Furthermore, multiple correct transliterations, typos, illiteracy,
personal preferences, and cultural
differences allow for different transliterations to occur even in the
same document.
In December 2020, I wrote a blog post outlining tools and libraries for matching Arabic names written in English. Double Metaphone produced the best results in names merging on the dataset I constructed using a list of Arabic given names on Wikipedia. I ran multiple string matching and phonetic algorithms on the dataset.
Merge Arabic Names (MAN), A New Tool That Solves The Problem of Entity Normalization in Cross-Language Information Retrieval:
In January 2022, I published a blog post about using Google Translate for matching Arabic name's transliterations. However, how is that useful for researchers without a tool that will take a list of transliterations, map them to their corresponding Arabic names, and group transliterations by the Arabic name from which they were derived?
Sample Input:
List of transliterations:
Muhammed, Ahmad, Muhamed, Hamid, Muhamad, Husam, Mohamad, Mahmood, Hussam, Mahmud, Ahmed, Husam, Mohammed, Mohamed, Housam, Mahmod, Hameed, Muhammad, Houssam, Mohammad
Sample Output:
List of transliterations grouped by the Arabic name they were derived from:
محمد: Muhammed, Muhamed, Muhamad, Mohamad, Mohammed, Mohamed, Muhammad, Mohammad
أحمد: Ahmad, Ahmed
حسام: Husam, Hussam, Husam, Housam, Houssam
حميد: Hamid, Hameed
محمود: Mahmood, Mahmud, Mahmod
In this post, I present Merge Arabic Names (MAN), the new tool I developed to normalize/merge
transliterations of Arabic named entities.
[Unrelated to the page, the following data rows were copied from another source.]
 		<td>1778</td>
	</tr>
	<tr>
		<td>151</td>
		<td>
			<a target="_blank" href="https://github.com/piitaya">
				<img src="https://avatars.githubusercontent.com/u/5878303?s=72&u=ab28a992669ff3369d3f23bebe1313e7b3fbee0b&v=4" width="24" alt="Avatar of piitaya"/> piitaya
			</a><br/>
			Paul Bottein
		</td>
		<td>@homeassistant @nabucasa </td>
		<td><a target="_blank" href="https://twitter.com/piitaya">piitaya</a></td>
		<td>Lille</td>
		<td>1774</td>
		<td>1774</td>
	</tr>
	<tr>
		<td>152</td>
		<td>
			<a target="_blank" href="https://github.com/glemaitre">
This tool leverages Google Translate to do the heavy lifting of translating the names from English
to Arabic. MAN can process a list of named entities with multiple transliterations each, It groups transliterations by their corresponding Arabic named entity, and most importantly, it solves the problem of the presence/absence of the Article "The" (ال) in Arabic names allowing all matching named entities to be merged (not currently supported
by Google Translate). By default, the output is printed to STDOUT and saved to a JSON file.
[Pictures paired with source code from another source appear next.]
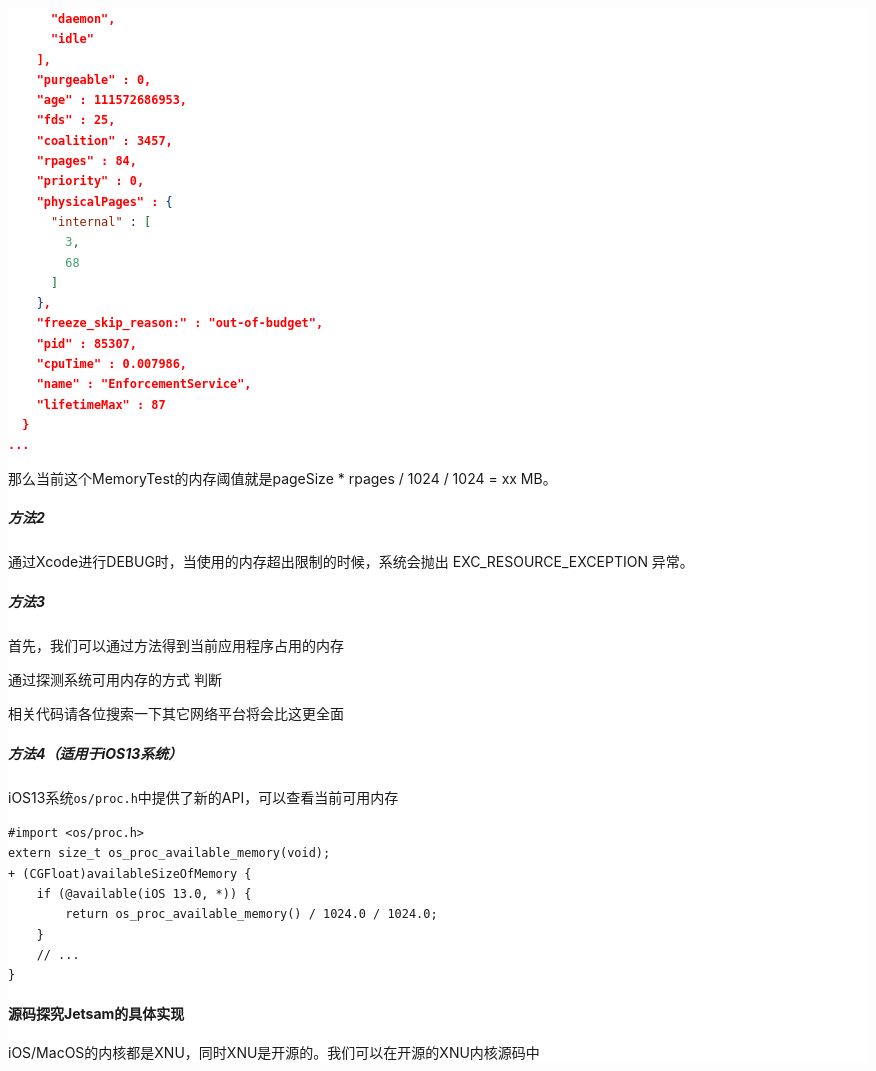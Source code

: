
 ``` json
      "daemon",
      "idle"
    ],
    "purgeable" : 0,
    "age" : 111572686953,
    "fds" : 25,
    "coalition" : 3457,
    "rpages" : 84,
    "priority" : 0,
    "physicalPages" : {
      "internal" : [
        3,
        68
      ]
    },
    "freeze_skip_reason:" : "out-of-budget",
    "pid" : 85307,
    "cpuTime" : 0.007986,
    "name" : "EnforcementService",
    "lifetimeMax" : 87
  }
...
```
那么当前这个MemoryTest的内存阈值就是pageSize * rpages / 1024 / 1024 = xx MB。

##### 方法2

通过Xcode进行DEBUG时，当使用的内存超出限制的时候，系统会抛出 EXC_RESOURCE_EXCEPTION 异常。

##### 方法3

首先，我们可以通过方法得到当前应用程序占用的内存

通过探测系统可用内存的方式 判断

相关代码请各位搜索一下其它网络平台将会比这更全面

##### 方法4（适用于iOS13系统）

iOS13系统`os/proc.h`中提供了新的API，可以查看当前可用内存

``` objc
#import <os/proc.h>
extern size_t os_proc_available_memory(void);
+ (CGFloat)availableSizeOfMemory {
    if (@available(iOS 13.0, *)) {
        return os_proc_available_memory() / 1024.0 / 1024.0;
    }
    // ...
}
```

#### 源码探究Jetsam的具体实现

iOS/MacOS的内核都是XNU，同时XNU是开源的。我们可以在开源的XNU内核源码中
The Article "The" in Arabic (ال):
I do not know what rule Google Translate uses to determine that "Miqdad" and "Maqdad" should have the article "The" (ال) as a prefix in the Arabic name "مقداد" but not for the rest of transliterations! Some translations of the same entity, although correct, are nevertheless different in the presence/absence of the Article "The" (ال).
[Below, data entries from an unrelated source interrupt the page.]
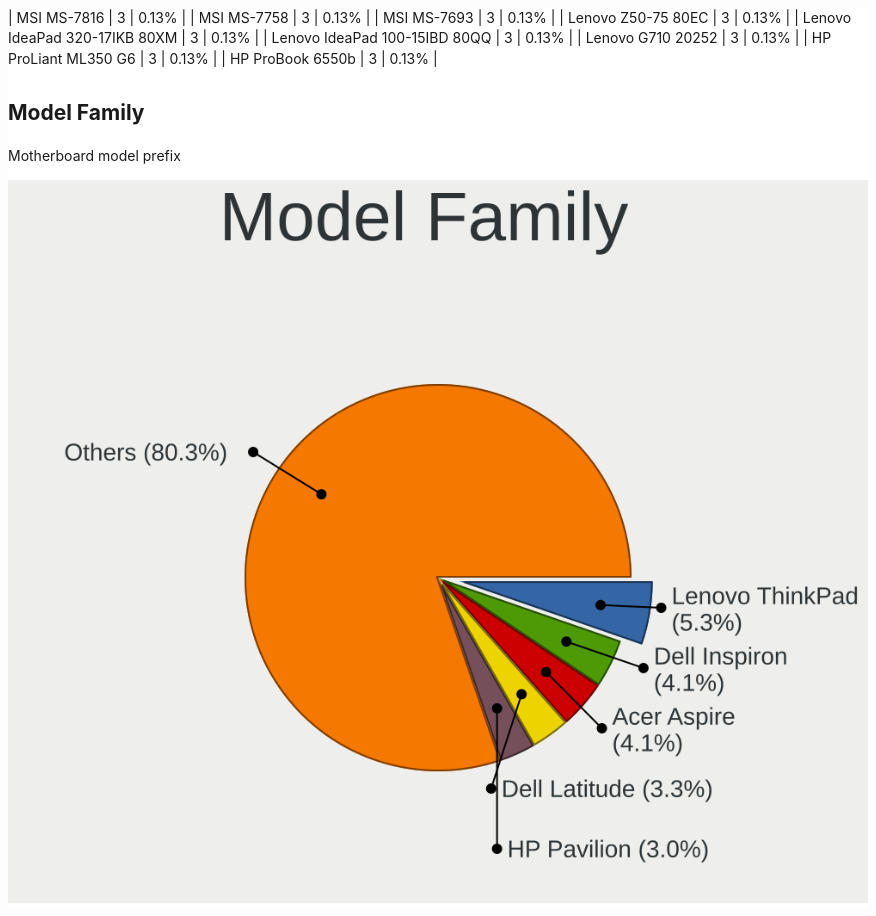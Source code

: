 | MSI MS-7816                        | 3         | 0.13%   |
| MSI MS-7758                        | 3         | 0.13%   |
| MSI MS-7693                        | 3         | 0.13%   |
| Lenovo Z50-75 80EC                 | 3         | 0.13%   |
| Lenovo IdeaPad 320-17IKB 80XM      | 3         | 0.13%   |
| Lenovo IdeaPad 100-15IBD 80QQ      | 3         | 0.13%   |
| Lenovo G710 20252                  | 3         | 0.13%   |
| HP ProLiant ML350 G6               | 3         | 0.13%   |
| HP ProBook 6550b                   | 3         | 0.13%   |

Model Family
------------

Motherboard model prefix

![Model Family](./All/images/pie_chart/node_model_family.svg)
Adding/omitting the article "The" is common in Arabic names. The article (ال) is not present in most modern Arabic persons' first names. It is sometimes present in middle and last names. The presence/absence of the article "The" does not change the meaning of the name.
Examples:
Old Arabic first names with (ال):
العباس: Alabbas
الوليد: Alwaleed
الفاروق: Alfarouq
البراء: Albaraa
المعتصم: Almotasem
النعمان: Alnuman
الحسن: Alhasan
الحسين: Alhussein
المأمون: Almamoon
The same Arabic first names, used nowadays, without (ال):
عباس: Abbas
وليد: Waleed
فاروق: Farouq
براء: Baraa
معتصم: Motasem
نعمان: Numan
حسن: Hasan
حسين: Hussein
مأمون: Mamoon
MAN solves the problem by mapping all different variations of transliterations of the same name to the Arabic name without the article "The" (ال) enabling merging names regardless of their form (that could not be accomplished using only Google Translate).
Biblical Names:
Google Translate, and therefore, MAN is able to map Biblical names and their transliterations to their Arabic counterpart.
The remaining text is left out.